▶ Assigned task:
In the data that follows, find the line with "max-width: 1100px;"; transcribe it, every later line up to the one with "### Description", and that line as well, exactly and with no others.

▶ Entries shown:
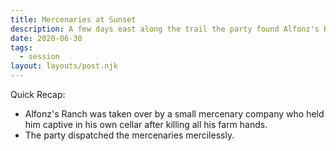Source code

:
 ```yaml
---
title: Mercenaries at Sunset
description: A few days east along the trail the party found Alfonz's Ranch taken over by hostile mercenaries, which were dealt with.
date: 2020-06-30
tags:
  - session
layout: layouts/post.njk
---
```


Quick Recap:

- Alfonz's Ranch was taken over by a small mercenary company who held him captive in his own cellar after killing all his farm hands.
- The party dispatched the mercenaries mercilessly.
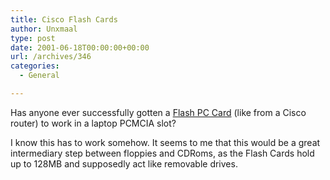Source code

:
 ```yaml
---
title: Cisco Flash Cards
author: Unxmaal
type: post
date: 2001-06-18T00:00:00+00:00
url: /archives/346
categories:
  - General

---
```

Has anyone ever successfully gotten a <A HREF="http://www.rdrop.com/~cary/html/pc_card_faq.html#software_setup">Flash PC Card</A> (like from a Cisco router) to work in a laptop PCMCIA slot? 

I know this has to work somehow. It seems to me that this would be a great intermediary step between floppies and CDRoms, as the Flash Cards hold up to 128MB and supposedly act like removable drives.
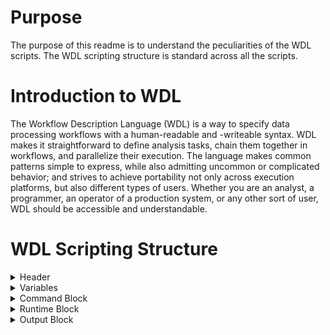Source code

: # Purpose

The purpose of this readme is to understand the peculiarities of the WDL scripts. The WDL scripting structure is standard across all the scripts.

# Introduction to WDL

The Workflow Description Language (WDL) is a way to specify data processing workflows with a human-readable and -writeable syntax. WDL makes it straightforward to define analysis tasks, chain them together in workflows, and parallelize their execution. The language makes common patterns simple to express, while also admitting uncommon or complicated behavior; and strives to achieve portability not only across execution platforms, but also different types of users. Whether you are an analyst, a programmer, an operator of a production system, or any other sort of user, WDL should be accessible and understandable.

# WDL Scripting Structure

<details>
<summary>
Header
</summary>
      
```bash scripting
###########################################################################################
##              This WDL script performs alignment using BWA Mem                         ##
###########################################################################################
```

The header clearly states what action the WDL task is supposed to perform
</details>

<details>
<summary>
Variables
</summary>

```bash scripting
   File InputRead1                 # Input Read File           
   String InputRead2               # Input Read File           
   String SampleName               # Name of the Sample
      ...
   Boolean PairedEnd               # Variable to check if single ended or not
```
File InputRead1 and String InputRead2 are mentioned because they sometimes have paired ended fastqs and single ended fastqs. However, we default to single ended fastq’s. That is why the left reads are always present and Cromwell checks every variable that is a file and it will check whether that file exists or not. InputRead2 is stored as a string because we don’t want Cromwell to check it at all, in case there is no InputRead2. 
The data can be processed in three different ways, controlled by the PairedEnd variable and format of the InputRead2 variable; there are three cases:
Process paired ended data as paired ended: PairedEnd=true, InputRead1 variable contains left reads, InputRead2 variable contains right reads; assume they are in correct order of lanes and files that belong to the same pair are at the same position in each list
Process paired ended data as single ended: PairedEnd=false, InputRead1 variable contains left and right reads, InputRead2 variable is empty
Process single ended data as single ended: PairedEnd=false, InputRead1 variable contains left reads, InputRead2 variable is empty

```
   String Sentieon                 # Path to Sentieon
   String SentieonThreads          # Specifies the number of thread required per run

   File BashPreamble               # Bash script that helps control zombie processes
   File BashSharedFunctions        # Bash script that contains shared helpful functions
   File AlignmentScript            # Bash script which is called inside the WDL script
   File AlignEnvProfile            # File containing the environmental profile variables
   String ChunkSizeInBases         # The -K option for BWA MEM
   String BWAExtraOptionsString    # String of extra options for BWA. This can be an empty string.

   String AlignSoftMemLimit        # Soft memory limit - nice shutdown
   String AlignHardMemLimit        # Hard memory limit - kill immediately

   String DebugMode                # Flag to enable Debug Mode
 ```
</details>      

<details>
<summary>
Command Block
</summary>
      
```bash scripting
command <<<
      source ${BashPreamble}
      /bin/bash ${AlignmentScript} -P 
      ${PairedEnd} -l ${InputRead1} -r
      ${InputRead2} -s ${SampleName} -p 
      ${Platform} -L ${Library} -f 
      ${PlatformUnit} -c ${CenterName} -G 
      ${Ref} -o "'${BWAExtraOptionsString}'" -K
      ${ChunkSizeInBases} -S ${Sentieon} -t 
      ${SentieonThreads} -e ${AlignEnvProfile} 
      -F ${BashSharedFunctions} ${DebugMode}
   >>>
```

1. Bash is linked to WDL through the command block
2. The command block lists the input options with its corresponding variables and calls the shell script.
3. WDL reads the values from the json files and passes those values through the variable names defined at the top of the script into the 
shell script.
</details>

<details>
<summary>
Runtime Block      
</summary>
      
``` bash scripting
runtime {
      cpu: "${SentieonThreads}"
      s_vmem: "${AlignSoftMemLimit}"
      h_vmem: "${AlignHardMemLimit}"
   }
```

1. We need to define the soft memory limit and the hard memory limit for every task because we have one task to one bash script and one individual bash script to one individual automatic bio informatics analysis.
2. The reason why we choose to have one bioinformatics analysis per shell script and one shell script per WDL task is to avoid the complication to use different number of threads for different lines of bash scripts. 
</details>

<details>
<summary>
Output Block
</summary>
      
``` bash scripting
output {
      File OutputBams = "${SampleName}.bam"
      File OutputBais = "${SampleName}.bam.bai"
   }

} 
```
We need to have the output block because the output of one task serves as the input to other
</details>
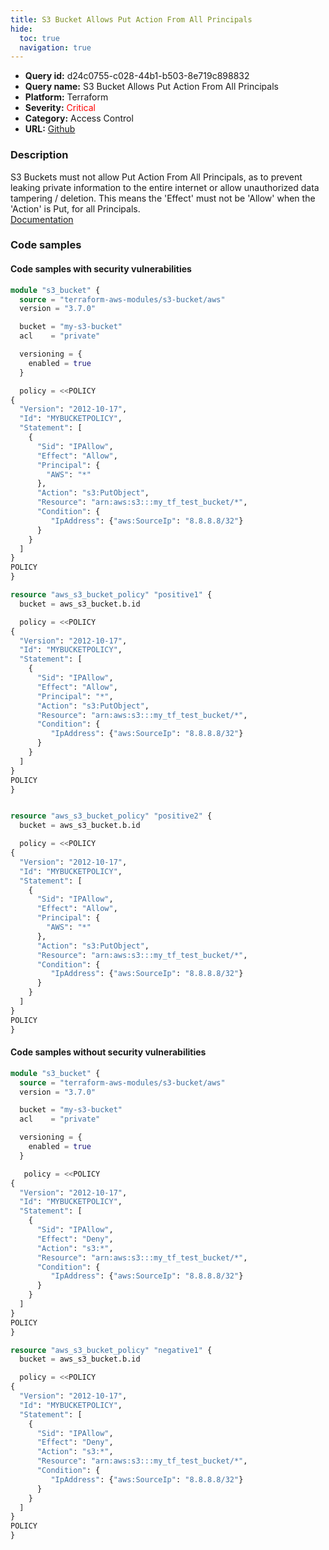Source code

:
 ```yaml
---
title: S3 Bucket Allows Put Action From All Principals
hide:
  toc: true
  navigation: true
---
```


<style>
  .highlight .hll {
    background-color: #ff171742;
  }
  .md-content {
    max-width: 1100px;
    margin: 0 auto;
  }
</style>

-   **Query id:** d24c0755-c028-44b1-b503-8e719c898832
-   **Query name:** S3 Bucket Allows Put Action From All Principals
-   **Platform:** Terraform
-   **Severity:** <span style="color:#ff0000">Critical</span>
-   **Category:** Access Control
-   **URL:** [Github](https://github.com/Checkmarx/kics/tree/master/assets/queries/terraform/aws/s3_bucket_allows_put_action_from_all_principals)

### Description
S3 Buckets must not allow Put Action From All Principals, as to prevent leaking private information to the entire internet or allow unauthorized data tampering / deletion. This means the 'Effect' must not be 'Allow' when the 'Action' is Put, for all Principals.<br>
[Documentation](https://registry.terraform.io/providers/hashicorp/aws/latest/docs/resources/s3_bucket_policy)

### Code samples
#### Code samples with security vulnerabilities
```tf title="Positive test num. 1 - tf file" hl_lines="12"
module "s3_bucket" {
  source = "terraform-aws-modules/s3-bucket/aws"
  version = "3.7.0"

  bucket = "my-s3-bucket"
  acl    = "private"

  versioning = {
    enabled = true
  }

  policy = <<POLICY
{
  "Version": "2012-10-17",
  "Id": "MYBUCKETPOLICY",
  "Statement": [
    {
      "Sid": "IPAllow",
      "Effect": "Allow",
      "Principal": {
        "AWS": "*"
      },
      "Action": "s3:PutObject",
      "Resource": "arn:aws:s3:::my_tf_test_bucket/*",
      "Condition": {
         "IpAddress": {"aws:SourceIp": "8.8.8.8/32"}
      }
    }
  ]
}
POLICY
}

```
```tf title="Positive test num. 2 - tf file" hl_lines="4"
resource "aws_s3_bucket_policy" "positive1" {
  bucket = aws_s3_bucket.b.id

  policy = <<POLICY
{
  "Version": "2012-10-17",
  "Id": "MYBUCKETPOLICY",
  "Statement": [
    {
      "Sid": "IPAllow",
      "Effect": "Allow",
      "Principal": "*",
      "Action": "s3:PutObject",
      "Resource": "arn:aws:s3:::my_tf_test_bucket/*",
      "Condition": {
         "IpAddress": {"aws:SourceIp": "8.8.8.8/32"}
      }
    }
  ]
}
POLICY
}

```
```tf title="Positive test num. 3 - tf file" hl_lines="5"

resource "aws_s3_bucket_policy" "positive2" {
  bucket = aws_s3_bucket.b.id

  policy = <<POLICY
{
  "Version": "2012-10-17",
  "Id": "MYBUCKETPOLICY",
  "Statement": [
    {
      "Sid": "IPAllow",
      "Effect": "Allow",
      "Principal": {
        "AWS": "*"
      },
      "Action": "s3:PutObject",
      "Resource": "arn:aws:s3:::my_tf_test_bucket/*",
      "Condition": {
         "IpAddress": {"aws:SourceIp": "8.8.8.8/32"}
      }
    }
  ]
}
POLICY
}

```


#### Code samples without security vulnerabilities
```tf title="Negative test num. 1 - tf file"
module "s3_bucket" {
  source = "terraform-aws-modules/s3-bucket/aws"
  version = "3.7.0"

  bucket = "my-s3-bucket"
  acl    = "private"

  versioning = {
    enabled = true
  }

   policy = <<POLICY
{
  "Version": "2012-10-17",
  "Id": "MYBUCKETPOLICY",
  "Statement": [
    {
      "Sid": "IPAllow",
      "Effect": "Deny",
      "Action": "s3:*",
      "Resource": "arn:aws:s3:::my_tf_test_bucket/*",
      "Condition": {
         "IpAddress": {"aws:SourceIp": "8.8.8.8/32"}
      }
    }
  ]
}
POLICY
}

```
```tf title="Negative test num. 2 - tf file"
resource "aws_s3_bucket_policy" "negative1" {
  bucket = aws_s3_bucket.b.id

  policy = <<POLICY
{
  "Version": "2012-10-17",
  "Id": "MYBUCKETPOLICY",
  "Statement": [
    {
      "Sid": "IPAllow",
      "Effect": "Deny",
      "Action": "s3:*",
      "Resource": "arn:aws:s3:::my_tf_test_bucket/*",
      "Condition": {
         "IpAddress": {"aws:SourceIp": "8.8.8.8/32"}
      }
    }
  ]
}
POLICY
}

```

▶ Task response:
    max-width: 1100px;
    margin: 0 auto;
  }
</style>

-   **Query id:** d24c0755-c028-44b1-b503-8e719c898832
-   **Query name:** S3 Bucket Allows Put Action From All Principals
-   **Platform:** Terraform
-   **Severity:** <span style="color:#ff0000">Critical</span>
-   **Category:** Access Control
-   **URL:** [Github](https://github.com/Checkmarx/kics/tree/master/assets/queries/terraform/aws/s3_bucket_allows_put_action_from_all_principals)

### Description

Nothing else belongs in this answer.